(Beginning of INFORMATION PROVIDED)
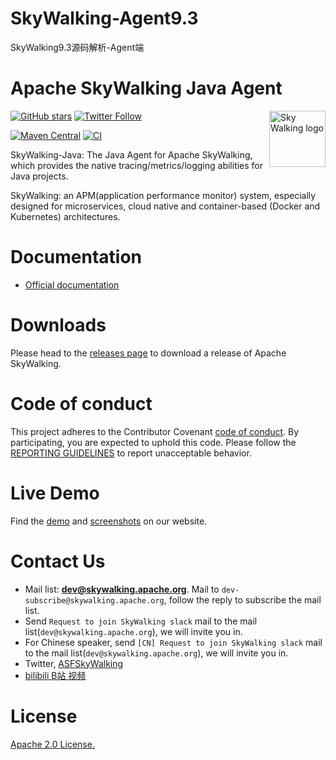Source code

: # SkyWalking-Agent9.3
SkyWalking9.3源码解析-Agent端


Apache SkyWalking Java Agent
==========

<img src="http://skywalking.apache.org/assets/logo.svg" alt="Sky Walking logo" height="90px" align="right" />


[![GitHub stars](https://img.shields.io/github/stars/apache/skywalking-java.svg?style=for-the-badge&label=Stars&logo=github)](https://github.com/apache/skywalking-java)
[![Twitter Follow](https://img.shields.io/twitter/follow/asfskywalking.svg?style=for-the-badge&label=Follow&logo=twitter)](https://twitter.com/AsfSkyWalking)

[![Maven Central](https://img.shields.io/maven-central/v/org.apache.skywalking/apm-agent.svg)](https://skywalking.apache.org/downloads/)
[![CI](https://github.com/apache/skywalking-java/actions/workflows/ci.yaml/badge.svg)](https://github.com/apache/skywalking-java/actions/workflows/ci.yaml)

SkyWalking-Java: The Java Agent for Apache SkyWalking, which provides the native tracing/metrics/logging abilities for Java projects.

SkyWalking: an APM(application performance monitor) system, especially designed for microservices, cloud native and container-based (Docker and Kubernetes) architectures.

# Documentation
- [Official documentation](https://skywalking.apache.org/docs/#JavaAgent)

# Downloads
Please head to the [releases page](https://skywalking.apache.org/downloads/) to download a release of Apache SkyWalking.

# Code of conduct
This project adheres to the Contributor Covenant [code of conduct](https://www.apache.org/foundation/policies/conduct). By participating, you are expected to uphold this code.
Please follow the [REPORTING GUIDELINES](https://www.apache.org/foundation/policies/conduct#reporting-guidelines) to report unacceptable behavior.

# Live Demo
Find the [demo](https://skywalking.apache.org/#demo) and [screenshots](https://skywalking.apache.org/#arch) on our website.


# Contact Us
* Mail list: **dev@skywalking.apache.org**. Mail to `dev-subscribe@skywalking.apache.org`, follow the reply to subscribe the mail list.
* Send `Request to join SkyWalking slack` mail to the mail list(`dev@skywalking.apache.org`), we will invite you in.
* For Chinese speaker, send `[CN] Request to join SkyWalking slack` mail to the mail list(`dev@skywalking.apache.org`), we will invite you in.
* Twitter, [ASFSkyWalking](https://twitter.com/AsfSkyWalking)
* [bilibili B站 视频](https://space.bilibili.com/390683219)

# License
[Apache 2.0 License.](LICENSE)
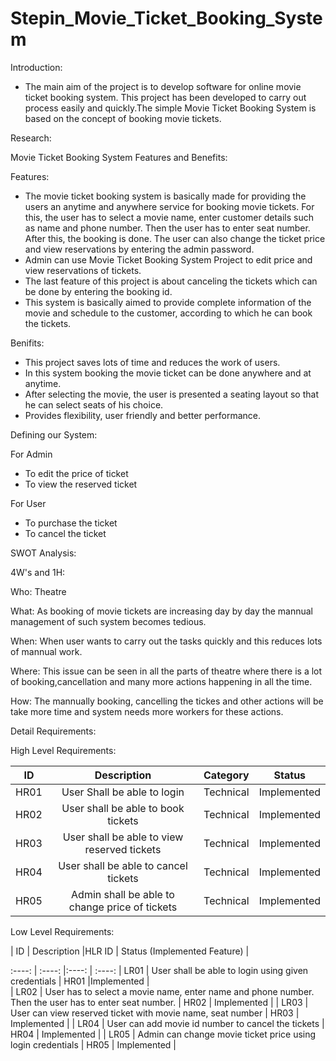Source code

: # Stepin_Movie_Ticket_Booking_System

Introduction:

* The main aim of the project is to develop software for online movie ticket booking system. This project has been developed to carry out process easily and quickly.The simple Movie Ticket Booking System is based on the concept of booking movie tickets. 

Research:

Movie Ticket Booking System Features and Benefits:

Features:

* The movie ticket booking system is basically made for providing the users an anytime and anywhere service for booking movie tickets. For this, the user has to select a movie name, enter customer details such as name and phone number. Then the user has to enter seat number. After this, the booking is done. The user can also change the ticket price and view reservations by entering the admin password.
* Admin can use Movie Ticket Booking System Project to edit price and view reservations of tickets.
* The last feature of this project is about canceling the tickets which can be done by entering the booking id.
* This system is basically aimed to provide complete information of the movie and schedule to the customer, according to which he can book the tickets.

Benifits:

* This project saves lots of time and reduces the work of users.
* In this system booking the movie ticket can be done anywhere and at anytime.
* After selecting the movie, the user is presented a seating layout so that he can select seats of his choice.
* Provides flexibility, user friendly and better performance.

Defining our System:

For Admin
* To edit the price of ticket
* To view the reserved ticket

For User
* To purchase the ticket
* To cancel the ticket

SWOT Analysis:


4W's and 1H:

Who:
Theatre 

What:
As booking of movie tickets are increasing day by day the mannual management of such system becomes tedious.

When:
When user wants to carry out the tasks quickly and this reduces lots of mannual work. 

Where:
This issue can be seen in all the parts of theatre where there is a lot of booking,cancellation and many more actions happening in all the time.

How:
The mannually booking, cancelling the tickes and other actions will be take more time and system needs more workers for these actions.

Detail Requirements:

High Level Requirements:

| ID    | Description                                    |Category   | Status      |
:----:  | :----:                                         |:----:     | :----:
| HR01  | User Shall be able to login                    | Technical | Implemented |
| HR02  | User shall be able to book tickets             | Technical | Implemented |
| HR03  | User shall be able to view reserved tickets    | Technical | Implemented |
| HR04  | User shall be able to cancel tickets           | Technical | Implemented |
| HR05  | Admin shall be able to change price of tickets | Technical | Implemented | 

Low Level Requirements:

| ID    | Description                                    |HLR ID     | Status (Implemented  Feature) |

:----:  | :----:                                         |:----:     | :----:
| LR01  | User shall be able to  login using given credentials     | HR01      |Implemented                    |               
| LR02  | User has to select a movie name, enter name and phone number. Then the user has to enter seat number. | HR02      | Implemented |
| LR03  | User can view reserved ticket with movie name, seat number | HR03      | Implemented |
| LR04  | User can add movie id number to cancel the tickets | HR04      | Implemented |
| LR05  | Admin can change movie ticket price using login credentials | HR05      | Implemented |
(End of INFORMATION PROVIDED)
-- TRY IT --
In the answer, the data should reappear exactly, with no pictures.

-- ANSWER TO THE EXERCISE --
Source code

: # SkyWalking-Agent9.3
SkyWalking9.3源码解析-Agent端


Apache SkyWalking Java Agent
==========

<img src="http://skywalking.apache.org/assets/logo.svg" alt="Sky Walking logo" height="90px" align="right" />


[![GitHub stars](https://img.shields.io/github/stars/apache/skywalking-java.svg?style=for-the-badge&label=Stars&logo=github)](https://github.com/apache/skywalking-java)
[![Twitter Follow](https://img.shields.io/twitter/follow/asfskywalking.svg?style=for-the-badge&label=Follow&logo=twitter)](https://twitter.com/AsfSkyWalking)

[![Maven Central](https://img.shields.io/maven-central/v/org.apache.skywalking/apm-agent.svg)](https://skywalking.apache.org/downloads/)
[![CI](https://github.com/apache/skywalking-java/actions/workflows/ci.yaml/badge.svg)](https://github.com/apache/skywalking-java/actions/workflows/ci.yaml)

SkyWalking-Java: The Java Agent for Apache SkyWalking, which provides the native tracing/metrics/logging abilities for Java projects.

SkyWalking: an APM(application performance monitor) system, especially designed for microservices, cloud native and container-based (Docker and Kubernetes) architectures.

# Documentation
- [Official documentation](https://skywalking.apache.org/docs/#JavaAgent)

# Downloads
Please head to the [releases page](https://skywalking.apache.org/downloads/) to download a release of Apache SkyWalking.

# Code of conduct
This project adheres to the Contributor Covenant [code of conduct](https://www.apache.org/foundation/policies/conduct). By participating, you are expected to uphold this code.
Please follow the [REPORTING GUIDELINES](https://www.apache.org/foundation/policies/conduct#reporting-guidelines) to report unacceptable behavior.

# Live Demo
Find the [demo](https://skywalking.apache.org/#demo) and [screenshots](https://skywalking.apache.org/#arch) on our website.


# Contact Us
* Mail list: **dev@skywalking.apache.org**. Mail to `dev-subscribe@skywalking.apache.org`, follow the reply to subscribe the mail list.
* Send `Request to join SkyWalking slack` mail to the mail list(`dev@skywalking.apache.org`), we will invite you in.
* For Chinese speaker, send `[CN] Request to join SkyWalking slack` mail to the mail list(`dev@skywalking.apache.org`), we will invite you in.
* Twitter, [ASFSkyWalking](https://twitter.com/AsfSkyWalking)
* [bilibili B站 视频](https://space.bilibili.com/390683219)

# License
[Apache 2.0 License.](LICENSE)
Source code

: # Stepin_Movie_Ticket_Booking_System

Introduction:

* The main aim of the project is to develop software for online movie ticket booking system. This project has been developed to carry out process easily and quickly.The simple Movie Ticket Booking System is based on the concept of booking movie tickets. 

Research:

Movie Ticket Booking System Features and Benefits:

Features:

* The movie ticket booking system is basically made for providing the users an anytime and anywhere service for booking movie tickets. For this, the user has to select a movie name, enter customer details such as name and phone number. Then the user has to enter seat number. After this, the booking is done. The user can also change the ticket price and view reservations by entering the admin password.
* Admin can use Movie Ticket Booking System Project to edit price and view reservations of tickets.
* The last feature of this project is about canceling the tickets which can be done by entering the booking id.
* This system is basically aimed to provide complete information of the movie and schedule to the customer, according to which he can book the tickets.

Benifits:

* This project saves lots of time and reduces the work of users.
* In this system booking the movie ticket can be done anywhere and at anytime.
* After selecting the movie, the user is presented a seating layout so that he can select seats of his choice.
* Provides flexibility, user friendly and better performance.

Defining our System:

For Admin
* To edit the price of ticket
* To view the reserved ticket

For User
* To purchase the ticket
* To cancel the ticket

SWOT Analysis:


4W's and 1H:

Who:
Theatre 

What:
As booking of movie tickets are increasing day by day the mannual management of such system becomes tedious.

When:
When user wants to carry out the tasks quickly and this reduces lots of mannual work. 

Where:
This issue can be seen in all the parts of theatre where there is a lot of booking,cancellation and many more actions happening in all the time.

How:
The mannually booking, cancelling the tickes and other actions will be take more time and system needs more workers for these actions.

Detail Requirements:

High Level Requirements:

| ID    | Description                                    |Category   | Status      |
:----:  | :----:                                         |:----:     | :----:
| HR01  | User Shall be able to login                    | Technical | Implemented |
| HR02  | User shall be able to book tickets             | Technical | Implemented |
| HR03  | User shall be able to view reserved tickets    | Technical | Implemented |
| HR04  | User shall be able to cancel tickets           | Technical | Implemented |
| HR05  | Admin shall be able to change price of tickets | Technical | Implemented | 

Low Level Requirements:

| ID    | Description                                    |HLR ID     | Status (Implemented  Feature) |

:----:  | :----:                                         |:----:     | :----:
| LR01  | User shall be able to  login using given credentials     | HR01      |Implemented                    |               
| LR02  | User has to select a movie name, enter name and phone number. Then the user has to enter seat number. | HR02      | Implemented |
| LR03  | User can view reserved ticket with movie name, seat number | HR03      | Implemented |
| LR04  | User can add movie id number to cancel the tickets | HR04      | Implemented |
| LR05  | Admin can change movie ticket price using login credentials | HR05      | Implemented |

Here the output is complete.